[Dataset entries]
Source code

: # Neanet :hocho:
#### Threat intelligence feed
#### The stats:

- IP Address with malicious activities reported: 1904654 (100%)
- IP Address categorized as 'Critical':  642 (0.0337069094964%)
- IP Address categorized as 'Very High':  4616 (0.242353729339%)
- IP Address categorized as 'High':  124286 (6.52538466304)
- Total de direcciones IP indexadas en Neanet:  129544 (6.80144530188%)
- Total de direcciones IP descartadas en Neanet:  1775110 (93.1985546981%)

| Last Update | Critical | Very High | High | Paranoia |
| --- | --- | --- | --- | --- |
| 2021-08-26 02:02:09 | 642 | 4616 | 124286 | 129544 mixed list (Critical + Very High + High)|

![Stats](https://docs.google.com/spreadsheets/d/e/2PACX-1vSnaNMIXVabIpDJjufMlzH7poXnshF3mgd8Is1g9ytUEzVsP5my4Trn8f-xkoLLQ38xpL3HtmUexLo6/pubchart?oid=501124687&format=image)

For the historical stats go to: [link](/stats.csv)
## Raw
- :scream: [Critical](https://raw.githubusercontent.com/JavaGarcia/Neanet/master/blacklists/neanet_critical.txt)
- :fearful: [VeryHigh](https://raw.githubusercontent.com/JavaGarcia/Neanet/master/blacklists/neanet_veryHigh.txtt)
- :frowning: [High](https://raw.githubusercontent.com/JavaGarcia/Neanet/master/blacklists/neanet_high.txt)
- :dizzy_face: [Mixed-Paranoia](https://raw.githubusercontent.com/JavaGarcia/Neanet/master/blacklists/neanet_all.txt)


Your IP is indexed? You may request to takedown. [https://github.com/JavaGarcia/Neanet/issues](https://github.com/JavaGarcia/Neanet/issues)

What to produce
Transcribe all of the data exactly, leaving no line out.

Reply to the exercise
Source code

: # Neanet :hocho:
#### Threat intelligence feed
#### The stats:

- IP Address with malicious activities reported: 1904654 (100%)
- IP Address categorized as 'Critical':  642 (0.0337069094964%)
- IP Address categorized as 'Very High':  4616 (0.242353729339%)
- IP Address categorized as 'High':  124286 (6.52538466304)
- Total de direcciones IP indexadas en Neanet:  129544 (6.80144530188%)
- Total de direcciones IP descartadas en Neanet:  1775110 (93.1985546981%)

| Last Update | Critical | Very High | High | Paranoia |
| --- | --- | --- | --- | --- |
| 2021-08-26 02:02:09 | 642 | 4616 | 124286 | 129544 mixed list (Critical + Very High + High)|

![Stats](https://docs.google.com/spreadsheets/d/e/2PACX-1vSnaNMIXVabIpDJjufMlzH7poXnshF3mgd8Is1g9ytUEzVsP5my4Trn8f-xkoLLQ38xpL3HtmUexLo6/pubchart?oid=501124687&format=image)

For the historical stats go to: [link](/stats.csv)
## Raw
- :scream: [Critical](https://raw.githubusercontent.com/JavaGarcia/Neanet/master/blacklists/neanet_critical.txt)
- :fearful: [VeryHigh](https://raw.githubusercontent.com/JavaGarcia/Neanet/master/blacklists/neanet_veryHigh.txtt)
- :frowning: [High](https://raw.githubusercontent.com/JavaGarcia/Neanet/master/blacklists/neanet_high.txt)
- :dizzy_face: [Mixed-Paranoia](https://raw.githubusercontent.com/JavaGarcia/Neanet/master/blacklists/neanet_all.txt)


Your IP is indexed? You may request to takedown. [https://github.com/JavaGarcia/Neanet/issues](https://github.com/JavaGarcia/Neanet/issues)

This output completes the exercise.